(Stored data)
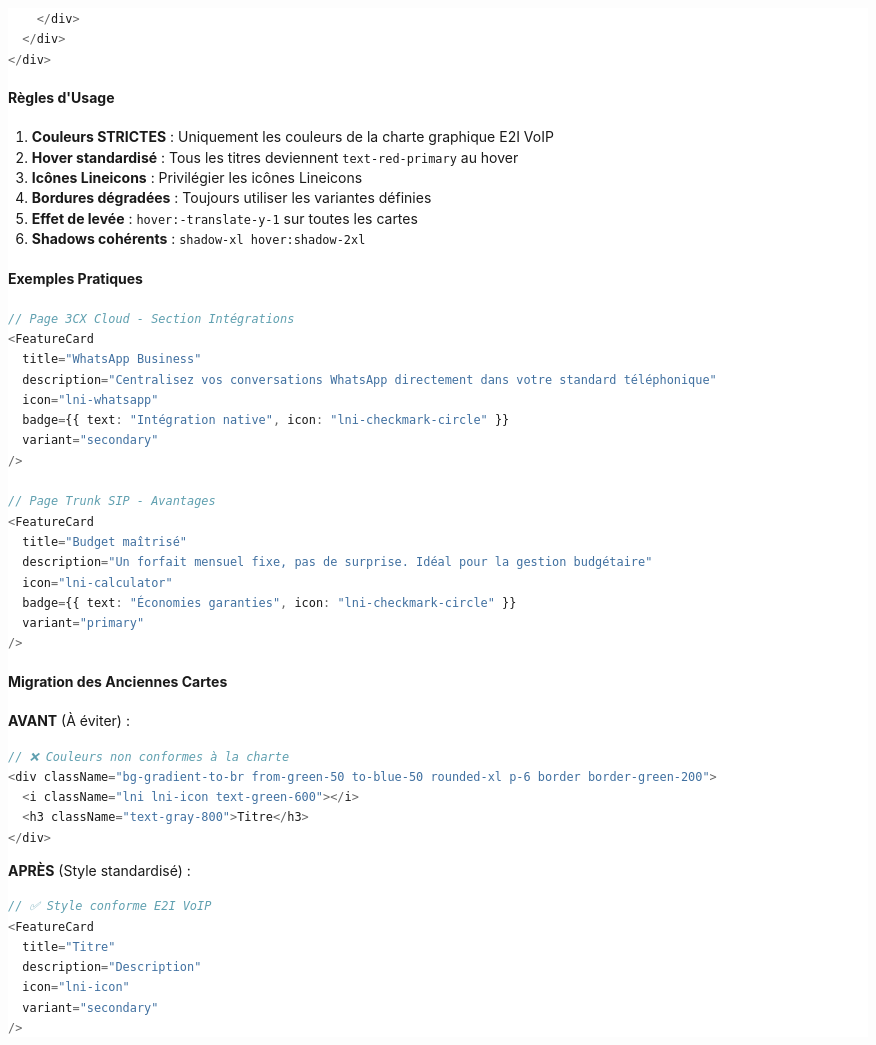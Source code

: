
 ```typescript
    </div>
  </div>
</div>
```

#### Règles d'Usage

1. **Couleurs STRICTES** : Uniquement les couleurs de la charte graphique E2I VoIP
2. **Hover standardisé** : Tous les titres deviennent `text-red-primary` au hover
3. **Icônes Lineicons** : Privilégier les icônes Lineicons
4. **Bordures dégradées** : Toujours utiliser les variantes définies
5. **Effet de levée** : `hover:-translate-y-1` sur toutes les cartes
6. **Shadows cohérents** : `shadow-xl hover:shadow-2xl`

#### Exemples Pratiques

```typescript
// Page 3CX Cloud - Section Intégrations
<FeatureCard
  title="WhatsApp Business"
  description="Centralisez vos conversations WhatsApp directement dans votre standard téléphonique"
  icon="lni-whatsapp"
  badge={{ text: "Intégration native", icon: "lni-checkmark-circle" }}
  variant="secondary"
/>

// Page Trunk SIP - Avantages
<FeatureCard
  title="Budget maîtrisé"
  description="Un forfait mensuel fixe, pas de surprise. Idéal pour la gestion budgétaire"
  icon="lni-calculator"
  badge={{ text: "Économies garanties", icon: "lni-checkmark-circle" }}
  variant="primary"
/>
```

#### Migration des Anciennes Cartes

**AVANT** (À éviter) :

```typescript
// ❌ Couleurs non conformes à la charte
<div className="bg-gradient-to-br from-green-50 to-blue-50 rounded-xl p-6 border border-green-200">
  <i className="lni lni-icon text-green-600"></i>
  <h3 className="text-gray-800">Titre</h3>
</div>
```

**APRÈS** (Style standardisé) :

```typescript
// ✅ Style conforme E2I VoIP
<FeatureCard
  title="Titre"
  description="Description"
  icon="lni-icon"
  variant="secondary"
/>
```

* _The problem_: Transcribe each record exactly as it stands, setting aside any pictures.

* _Written solution_:
Source code

:
 ```typescript
    </div>
  </div>
</div>
```

#### Règles d'Usage

1. **Couleurs STRICTES** : Uniquement les couleurs de la charte graphique E2I VoIP
2. **Hover standardisé** : Tous les titres deviennent `text-red-primary` au hover
3. **Icônes Lineicons** : Privilégier les icônes Lineicons
4. **Bordures dégradées** : Toujours utiliser les variantes définies
5. **Effet de levée** : `hover:-translate-y-1` sur toutes les cartes
6. **Shadows cohérents** : `shadow-xl hover:shadow-2xl`

#### Exemples Pratiques

```typescript
// Page 3CX Cloud - Section Intégrations
<FeatureCard
  title="WhatsApp Business"
  description="Centralisez vos conversations WhatsApp directement dans votre standard téléphonique"
  icon="lni-whatsapp"
  badge={{ text: "Intégration native", icon: "lni-checkmark-circle" }}
  variant="secondary"
/>

// Page Trunk SIP - Avantages
<FeatureCard
  title="Budget maîtrisé"
  description="Un forfait mensuel fixe, pas de surprise. Idéal pour la gestion budgétaire"
  icon="lni-calculator"
  badge={{ text: "Économies garanties", icon: "lni-checkmark-circle" }}
  variant="primary"
/>
```

#### Migration des Anciennes Cartes

**AVANT** (À éviter) :

```typescript
// ❌ Couleurs non conformes à la charte
<div className="bg-gradient-to-br from-green-50 to-blue-50 rounded-xl p-6 border border-green-200">
  <i className="lni lni-icon text-green-600"></i>
  <h3 className="text-gray-800">Titre</h3>
</div>
```

**APRÈS** (Style standardisé) :

```typescript
// ✅ Style conforme E2I VoIP
<FeatureCard
  title="Titre"
  description="Description"
  icon="lni-icon"
  variant="secondary"
/>
```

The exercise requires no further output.